Format: DVD from East Moline Public Library through interlibrary loan on The New Portable.
Horror comedies are hard to do well. Most of them spend far too much time on the comedy and not nearly enough time on the horror. In fact, there are a lot of them that more or less forget that they half of their name is “horror” and end up providing horror moments that are neither very scary nor very funny. The Cottage attempts to do something different in this respect. It follows a path a lot more similar to a movie like The Frighteners in which the first half is essentially a comedy film, with the second half being a slasher.

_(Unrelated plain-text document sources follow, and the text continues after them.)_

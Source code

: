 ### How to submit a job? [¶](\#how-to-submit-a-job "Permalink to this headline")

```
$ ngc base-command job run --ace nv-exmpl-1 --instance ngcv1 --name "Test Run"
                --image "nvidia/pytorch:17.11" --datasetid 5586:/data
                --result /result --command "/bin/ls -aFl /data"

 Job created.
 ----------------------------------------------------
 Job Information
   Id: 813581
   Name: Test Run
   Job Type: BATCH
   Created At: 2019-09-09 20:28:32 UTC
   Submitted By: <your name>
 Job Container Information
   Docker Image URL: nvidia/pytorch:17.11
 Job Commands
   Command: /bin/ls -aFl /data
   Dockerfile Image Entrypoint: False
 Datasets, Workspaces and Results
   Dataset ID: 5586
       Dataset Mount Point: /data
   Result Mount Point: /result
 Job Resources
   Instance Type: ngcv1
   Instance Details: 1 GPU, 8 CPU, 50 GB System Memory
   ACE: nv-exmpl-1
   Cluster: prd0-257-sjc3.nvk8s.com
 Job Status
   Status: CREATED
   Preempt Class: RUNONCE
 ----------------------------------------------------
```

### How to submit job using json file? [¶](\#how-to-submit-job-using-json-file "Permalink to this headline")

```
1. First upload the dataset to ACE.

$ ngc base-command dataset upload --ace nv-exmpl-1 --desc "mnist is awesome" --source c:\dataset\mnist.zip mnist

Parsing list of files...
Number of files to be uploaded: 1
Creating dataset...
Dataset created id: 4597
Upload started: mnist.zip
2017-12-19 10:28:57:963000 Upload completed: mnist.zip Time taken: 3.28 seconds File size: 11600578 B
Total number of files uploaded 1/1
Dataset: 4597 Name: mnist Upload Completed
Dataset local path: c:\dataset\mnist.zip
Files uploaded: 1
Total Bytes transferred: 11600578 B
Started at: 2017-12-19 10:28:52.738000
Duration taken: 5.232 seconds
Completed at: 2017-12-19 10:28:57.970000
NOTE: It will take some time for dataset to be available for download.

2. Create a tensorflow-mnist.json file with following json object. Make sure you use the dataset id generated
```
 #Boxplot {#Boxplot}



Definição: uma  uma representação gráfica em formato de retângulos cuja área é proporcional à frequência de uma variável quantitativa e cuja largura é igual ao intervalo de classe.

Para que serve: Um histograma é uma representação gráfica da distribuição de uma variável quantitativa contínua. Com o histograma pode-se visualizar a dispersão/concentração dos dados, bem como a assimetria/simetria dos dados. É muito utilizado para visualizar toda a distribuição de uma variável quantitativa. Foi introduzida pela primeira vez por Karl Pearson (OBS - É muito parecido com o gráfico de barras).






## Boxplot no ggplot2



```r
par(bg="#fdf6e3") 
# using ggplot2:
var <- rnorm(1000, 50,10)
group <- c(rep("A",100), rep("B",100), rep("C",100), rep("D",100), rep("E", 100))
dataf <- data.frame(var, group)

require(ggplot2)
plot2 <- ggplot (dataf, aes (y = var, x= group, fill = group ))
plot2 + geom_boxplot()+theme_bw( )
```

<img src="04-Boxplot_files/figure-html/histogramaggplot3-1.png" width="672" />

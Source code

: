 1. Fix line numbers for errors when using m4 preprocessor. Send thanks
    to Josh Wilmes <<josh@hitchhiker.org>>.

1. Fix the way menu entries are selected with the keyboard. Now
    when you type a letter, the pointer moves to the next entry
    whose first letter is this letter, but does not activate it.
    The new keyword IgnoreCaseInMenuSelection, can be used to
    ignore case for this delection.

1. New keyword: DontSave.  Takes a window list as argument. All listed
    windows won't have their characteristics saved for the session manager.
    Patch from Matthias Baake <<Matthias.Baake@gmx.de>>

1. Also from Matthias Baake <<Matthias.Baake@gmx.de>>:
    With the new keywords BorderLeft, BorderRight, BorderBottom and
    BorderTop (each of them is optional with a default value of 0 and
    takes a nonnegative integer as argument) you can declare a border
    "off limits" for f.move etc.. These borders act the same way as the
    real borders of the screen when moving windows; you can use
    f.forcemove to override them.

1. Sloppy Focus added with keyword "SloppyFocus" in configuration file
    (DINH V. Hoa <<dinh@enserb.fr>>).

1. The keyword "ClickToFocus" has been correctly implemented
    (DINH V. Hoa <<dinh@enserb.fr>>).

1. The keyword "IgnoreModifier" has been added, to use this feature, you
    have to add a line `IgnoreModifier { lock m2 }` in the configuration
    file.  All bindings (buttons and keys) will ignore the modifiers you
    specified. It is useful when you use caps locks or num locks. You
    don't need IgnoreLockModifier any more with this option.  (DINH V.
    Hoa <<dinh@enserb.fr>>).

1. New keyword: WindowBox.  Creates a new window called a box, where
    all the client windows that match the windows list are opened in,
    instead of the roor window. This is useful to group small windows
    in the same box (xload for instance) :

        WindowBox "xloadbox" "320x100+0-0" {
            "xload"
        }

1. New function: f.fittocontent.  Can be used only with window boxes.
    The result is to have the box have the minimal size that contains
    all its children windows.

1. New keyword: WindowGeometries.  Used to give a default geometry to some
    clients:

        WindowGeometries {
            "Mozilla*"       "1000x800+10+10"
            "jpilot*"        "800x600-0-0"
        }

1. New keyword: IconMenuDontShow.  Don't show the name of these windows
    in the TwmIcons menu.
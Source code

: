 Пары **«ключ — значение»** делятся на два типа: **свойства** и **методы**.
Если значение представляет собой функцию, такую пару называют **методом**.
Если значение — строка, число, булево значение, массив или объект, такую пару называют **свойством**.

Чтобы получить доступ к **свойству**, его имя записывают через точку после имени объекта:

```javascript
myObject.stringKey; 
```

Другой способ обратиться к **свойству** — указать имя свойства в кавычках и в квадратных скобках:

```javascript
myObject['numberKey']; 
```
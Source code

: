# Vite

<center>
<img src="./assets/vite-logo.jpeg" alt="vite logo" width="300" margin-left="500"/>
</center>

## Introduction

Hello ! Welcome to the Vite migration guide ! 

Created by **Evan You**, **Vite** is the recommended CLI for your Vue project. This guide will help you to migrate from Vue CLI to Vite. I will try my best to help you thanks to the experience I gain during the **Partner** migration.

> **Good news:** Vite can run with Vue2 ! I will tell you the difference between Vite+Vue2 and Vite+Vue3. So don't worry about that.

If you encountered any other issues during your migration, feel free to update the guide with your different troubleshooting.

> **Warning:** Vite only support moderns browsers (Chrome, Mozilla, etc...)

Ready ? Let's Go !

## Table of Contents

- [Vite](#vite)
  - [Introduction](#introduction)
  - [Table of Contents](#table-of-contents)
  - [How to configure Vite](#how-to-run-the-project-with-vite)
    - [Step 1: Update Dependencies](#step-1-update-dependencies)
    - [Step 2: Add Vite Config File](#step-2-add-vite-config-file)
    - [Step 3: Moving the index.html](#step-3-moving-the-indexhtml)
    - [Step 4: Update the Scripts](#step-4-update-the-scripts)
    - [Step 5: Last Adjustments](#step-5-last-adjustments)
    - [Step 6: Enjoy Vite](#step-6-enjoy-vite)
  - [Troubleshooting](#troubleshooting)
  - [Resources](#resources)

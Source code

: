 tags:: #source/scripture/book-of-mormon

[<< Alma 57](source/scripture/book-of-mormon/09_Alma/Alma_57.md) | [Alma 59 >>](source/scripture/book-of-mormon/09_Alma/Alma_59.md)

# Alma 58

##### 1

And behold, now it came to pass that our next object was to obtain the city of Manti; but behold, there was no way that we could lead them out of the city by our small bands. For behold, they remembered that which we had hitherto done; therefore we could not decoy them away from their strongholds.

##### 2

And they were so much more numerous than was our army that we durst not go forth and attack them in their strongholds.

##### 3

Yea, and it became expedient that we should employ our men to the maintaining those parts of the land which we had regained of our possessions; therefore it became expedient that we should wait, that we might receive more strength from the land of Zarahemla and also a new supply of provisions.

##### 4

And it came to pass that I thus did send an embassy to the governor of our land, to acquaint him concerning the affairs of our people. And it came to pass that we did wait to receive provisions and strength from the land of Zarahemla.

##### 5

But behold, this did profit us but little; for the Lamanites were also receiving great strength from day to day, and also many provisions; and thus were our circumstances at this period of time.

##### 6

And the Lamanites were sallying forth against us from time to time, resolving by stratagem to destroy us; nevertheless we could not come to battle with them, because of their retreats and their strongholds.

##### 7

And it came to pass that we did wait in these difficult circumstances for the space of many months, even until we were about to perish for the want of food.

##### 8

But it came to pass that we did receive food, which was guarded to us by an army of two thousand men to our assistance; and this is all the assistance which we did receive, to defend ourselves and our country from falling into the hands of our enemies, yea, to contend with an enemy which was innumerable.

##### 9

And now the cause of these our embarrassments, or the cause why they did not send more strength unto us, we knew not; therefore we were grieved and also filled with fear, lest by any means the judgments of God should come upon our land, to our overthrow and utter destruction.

The Cottage starts as a crime movie. Brothers David (Andy Serkis) and Peter (Reece Shearsmith) have kidnapped Tracey (Jennifer Ellison), the step-daughter of a crime boss. They have gone out to the middle of nowhere to make their ransom demand. We discover eventually that David is familiar with the criminal underworld while Peter is not. The ransom will be split by David and Andrew (Steve O’Donnell), Tracey’s stepbrother. Rather than money, Peter will get the undisputed claim to his and David’s late mother’s house.
Tracey, it turns out, is quite a bit feistier than the two had planned. Since she knows David, it’s Peter who has to deal with her more, and on a first dealing, she manages to head butt him a few times and break his nose. Later on when talking to her to get some sort of compliance, he lets his brother’s name slip. Eventually, Andrew shows up with the ransom only to discover that the bag holding the ransom is filled with napkins rather than money, meaning that Tracey’s stepfather likely knew that Andrew was in on the whole scam, and we’ve learn that he has sent a couple of his goons along to get Tracey back.
Through a series of accidents and slapstick moments, David is forced to drive to the nearby town to make another call for a ransom. While there, he is confronted by a number of townspeople who warn him to stay in the house, keep the doors locked, and not to wander. David returns to the house to discover that Tracey has knocked Andrew out and has run off with Peter.
This takes us to about the midpoint of the film, and it’s here that the film changes dramatically. Once Tracey and Peter get to the “deserted” farmhouse, The Cottage stops being anything like a comedy and instead becomes a slasher with a number of moments of straight-up gore. It turns out that this isolated and desolate farmhouse is inhabited by someone known only as “The Farmer” (Dave Legeno), a man horribly mutilated in an accident and turned psychotic. From this point forward, The Cottage becomes a straight slasher with no more moments of comedy than a typical slasher movie. There’s also considerable gore from this point on.
That’s exactly the issue here. This is a difficult turn to make, and there aren’t a lot of movies that can do it well. The Frighteners, which I mentioned above, is one that makes the transition from horror-based comedy to more straightforward horror about as well as can be done. Behind the Mask: The Rise of Leslie Vernon is another. The shift in The Cottage is simply too much for the film to handle adequately.
This is not to say that The Cottage doesn’t have its charms; it clearly does. The first half of the movie is genuinely funny in places, mostly from the pure incompetence of the characters and just as much because of how Tracey turns out to be far more clever than they’d planned for and also a step away from being a psychotic.
The switch to slasher movie is far less entertaining and far less effective. Oh, there are some nice gore moments—a partial beheading, a foot sliced cleanly in two, a pickaxing or two, and even a spinal removal. By the time we’ve gotten to here, though, we’ve more or less given up on anything like the comedy pieces of the film. The only comedy comes from David’s exasperation with everything that has happened, and there’s not nearly enough of that.
The Cottage is far more an interesting idea than it is anything else. It doesn’t know what it wants to be, though. It’s not bad as a comedy and nothing special as a slasher. The real issue is that there’s no indication that it’s going to be a slasher until we get to the point where it suddenly is. That doesn’t work, and that’s very much why the film itself doesn’t work that well.
Why to watch The Cottage: It has moments that are genuinely funny
Why not to watch: It has no idea what it wants to be.